719 Ventriculoperitoneal Shunting for Idiopathic Normal-pressure Hydrocephalus: Predictors of Treatment Response and Analysis of Long-term Outcomes

Abstract

INTRODUCTION: Because of the difficulty in distinguishing idiopathic normal-pressure hydrocephalus (INPH) from other neurode-generative conditions unrelated to cerebrospinal fluid (CSF) dynamic pathology, outcome after CSF shunting for presumed INPH remains highly variable. Whereas secondary NPH often responds to shunting, INPH is still considered by most to be an untreatable disease. We set out to elucidate predictors of outcome and characterize long-term outcome after CSF shunting for INPH. METHODS: INPH patients with computed tomography-documented hydrocephalus, normal opening lumbar-puncture CSF pressure, two clinical features of INPH (gait, urinary, or dementia), demonstrating frequent B waves on continuous lumbar CSF pressure monitoring, and improving with 3-day trial of lumbar CSF drainage underwent CSF shunting. Patients were clinically followed up for 1, 3, 6, and 12 months after surgery.

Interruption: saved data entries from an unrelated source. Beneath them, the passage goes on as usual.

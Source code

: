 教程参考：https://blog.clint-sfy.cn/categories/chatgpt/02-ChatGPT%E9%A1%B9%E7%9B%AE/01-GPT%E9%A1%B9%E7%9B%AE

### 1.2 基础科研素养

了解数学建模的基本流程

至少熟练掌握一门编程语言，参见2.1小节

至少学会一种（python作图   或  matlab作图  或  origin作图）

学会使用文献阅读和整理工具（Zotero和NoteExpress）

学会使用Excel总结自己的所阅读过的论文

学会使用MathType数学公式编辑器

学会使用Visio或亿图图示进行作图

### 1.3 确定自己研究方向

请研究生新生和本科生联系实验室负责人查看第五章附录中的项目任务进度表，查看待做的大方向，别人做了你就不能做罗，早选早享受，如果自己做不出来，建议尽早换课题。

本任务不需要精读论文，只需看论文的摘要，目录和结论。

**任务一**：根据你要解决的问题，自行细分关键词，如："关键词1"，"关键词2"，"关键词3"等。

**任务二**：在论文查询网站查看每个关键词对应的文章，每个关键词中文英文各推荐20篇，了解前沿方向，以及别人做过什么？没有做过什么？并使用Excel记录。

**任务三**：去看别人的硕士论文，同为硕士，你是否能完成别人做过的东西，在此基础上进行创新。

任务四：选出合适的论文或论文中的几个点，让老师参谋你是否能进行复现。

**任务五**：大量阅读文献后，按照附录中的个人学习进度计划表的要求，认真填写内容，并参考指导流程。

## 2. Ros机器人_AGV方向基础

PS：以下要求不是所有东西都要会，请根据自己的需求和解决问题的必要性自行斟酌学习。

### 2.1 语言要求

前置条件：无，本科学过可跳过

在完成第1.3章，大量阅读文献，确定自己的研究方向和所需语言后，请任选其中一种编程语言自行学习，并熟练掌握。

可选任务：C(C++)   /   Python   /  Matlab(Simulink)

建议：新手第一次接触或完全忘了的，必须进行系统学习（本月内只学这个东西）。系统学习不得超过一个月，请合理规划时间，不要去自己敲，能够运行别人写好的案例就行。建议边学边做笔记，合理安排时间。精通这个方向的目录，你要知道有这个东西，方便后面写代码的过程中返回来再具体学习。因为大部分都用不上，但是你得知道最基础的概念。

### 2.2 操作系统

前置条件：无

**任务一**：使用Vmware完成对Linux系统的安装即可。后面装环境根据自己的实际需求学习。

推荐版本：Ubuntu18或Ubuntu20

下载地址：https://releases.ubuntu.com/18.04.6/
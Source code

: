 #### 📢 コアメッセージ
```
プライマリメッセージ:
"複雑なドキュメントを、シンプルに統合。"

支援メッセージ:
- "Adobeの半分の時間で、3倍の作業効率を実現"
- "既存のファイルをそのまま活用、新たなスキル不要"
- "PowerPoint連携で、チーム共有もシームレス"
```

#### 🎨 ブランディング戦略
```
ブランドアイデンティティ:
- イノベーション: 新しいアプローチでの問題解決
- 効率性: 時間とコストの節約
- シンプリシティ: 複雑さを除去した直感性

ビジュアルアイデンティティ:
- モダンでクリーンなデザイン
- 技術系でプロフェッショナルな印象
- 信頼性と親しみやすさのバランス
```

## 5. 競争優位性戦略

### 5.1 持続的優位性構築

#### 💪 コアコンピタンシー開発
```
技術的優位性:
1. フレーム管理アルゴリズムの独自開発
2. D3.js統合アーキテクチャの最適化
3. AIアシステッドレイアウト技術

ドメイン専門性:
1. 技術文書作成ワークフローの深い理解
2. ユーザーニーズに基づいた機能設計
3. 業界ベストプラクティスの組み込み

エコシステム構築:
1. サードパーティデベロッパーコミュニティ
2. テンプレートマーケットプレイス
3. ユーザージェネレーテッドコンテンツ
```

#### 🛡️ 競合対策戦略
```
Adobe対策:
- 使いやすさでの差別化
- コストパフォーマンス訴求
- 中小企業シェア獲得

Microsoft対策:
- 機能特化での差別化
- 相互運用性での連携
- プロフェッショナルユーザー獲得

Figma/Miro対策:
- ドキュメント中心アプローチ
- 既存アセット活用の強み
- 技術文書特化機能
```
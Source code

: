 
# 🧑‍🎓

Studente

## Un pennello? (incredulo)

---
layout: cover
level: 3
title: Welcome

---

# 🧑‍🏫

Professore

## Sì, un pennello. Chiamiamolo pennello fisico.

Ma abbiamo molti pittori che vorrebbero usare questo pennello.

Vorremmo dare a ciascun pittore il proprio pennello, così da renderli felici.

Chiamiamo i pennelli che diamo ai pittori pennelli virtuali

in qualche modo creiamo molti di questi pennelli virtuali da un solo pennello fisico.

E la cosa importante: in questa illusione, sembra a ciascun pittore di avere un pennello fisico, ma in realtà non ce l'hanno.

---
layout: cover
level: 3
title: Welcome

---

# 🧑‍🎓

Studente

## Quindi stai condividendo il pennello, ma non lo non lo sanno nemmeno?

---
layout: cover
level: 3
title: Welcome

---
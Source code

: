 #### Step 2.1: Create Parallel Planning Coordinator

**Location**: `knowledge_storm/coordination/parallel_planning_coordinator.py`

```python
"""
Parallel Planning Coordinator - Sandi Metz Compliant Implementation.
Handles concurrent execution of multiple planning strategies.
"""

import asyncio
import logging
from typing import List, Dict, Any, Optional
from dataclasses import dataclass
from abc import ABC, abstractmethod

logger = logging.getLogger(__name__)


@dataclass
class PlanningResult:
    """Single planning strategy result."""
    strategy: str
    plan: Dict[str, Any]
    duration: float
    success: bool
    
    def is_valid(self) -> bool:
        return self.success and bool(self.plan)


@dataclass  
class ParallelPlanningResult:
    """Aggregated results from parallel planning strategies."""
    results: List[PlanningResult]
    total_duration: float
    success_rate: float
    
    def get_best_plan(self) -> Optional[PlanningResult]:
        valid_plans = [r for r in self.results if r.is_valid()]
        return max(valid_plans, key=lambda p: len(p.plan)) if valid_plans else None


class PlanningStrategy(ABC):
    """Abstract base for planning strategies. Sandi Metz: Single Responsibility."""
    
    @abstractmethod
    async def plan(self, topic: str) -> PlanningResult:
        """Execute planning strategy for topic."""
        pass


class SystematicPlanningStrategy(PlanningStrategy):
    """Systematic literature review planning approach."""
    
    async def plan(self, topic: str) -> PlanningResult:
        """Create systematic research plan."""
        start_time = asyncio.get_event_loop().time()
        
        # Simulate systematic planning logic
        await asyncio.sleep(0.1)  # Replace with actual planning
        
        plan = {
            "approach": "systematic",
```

RESULTS: One hundred thirty-two patients underwent 179 shunt surgeries; 44 (33%), 79 (60%), and 99 (75%) patients experienced symptomatic improvement 3, 6, and 24 months after shunting. Gait improvement was the first clinical response in 88 patients (93%) responding to CSF shunting. Dementia and urinary incontinence were twofold less likely to improve versus gait abnormalities (RR, 0.49; 95% CI, 0.4–0.9). Radiological evidence of corpus callosum impingement (RR, 1.64; 95% CI, 1.05–2.58), gait pathology as the primary symptom (RR, 1.91; 95% CI, 1.04–3.49), and decreasing duration of INPH symptoms in years (RR, 1.15; 95% CI, 1.04–1.27) were associated with improvement after CSF shunting. In multivariate analysis, duration of symptoms (RR, 0.89; 95% CI, 0.82–0.98) and gait as the primary deficit (RR, 1.87; 95% CI, 1.02–3.43) were independent predictors of outcome after CSF shunting for NPH. CONCLUSION: Shunting INPH patients with B waves on CSF pressure monitoring who improve with 3-day CSF drainage resulted in symptomatic improvement in the majority of cases (75%). Corpus callosum impingement on magnetic resonance imaging, gait abnormalities as the primary symptom, and shorter duration of symptoms predicted improvement with CSF shunting. This series of shunted INPH patients is the largest to date and dispels the notion that INPH is an untreatable disease.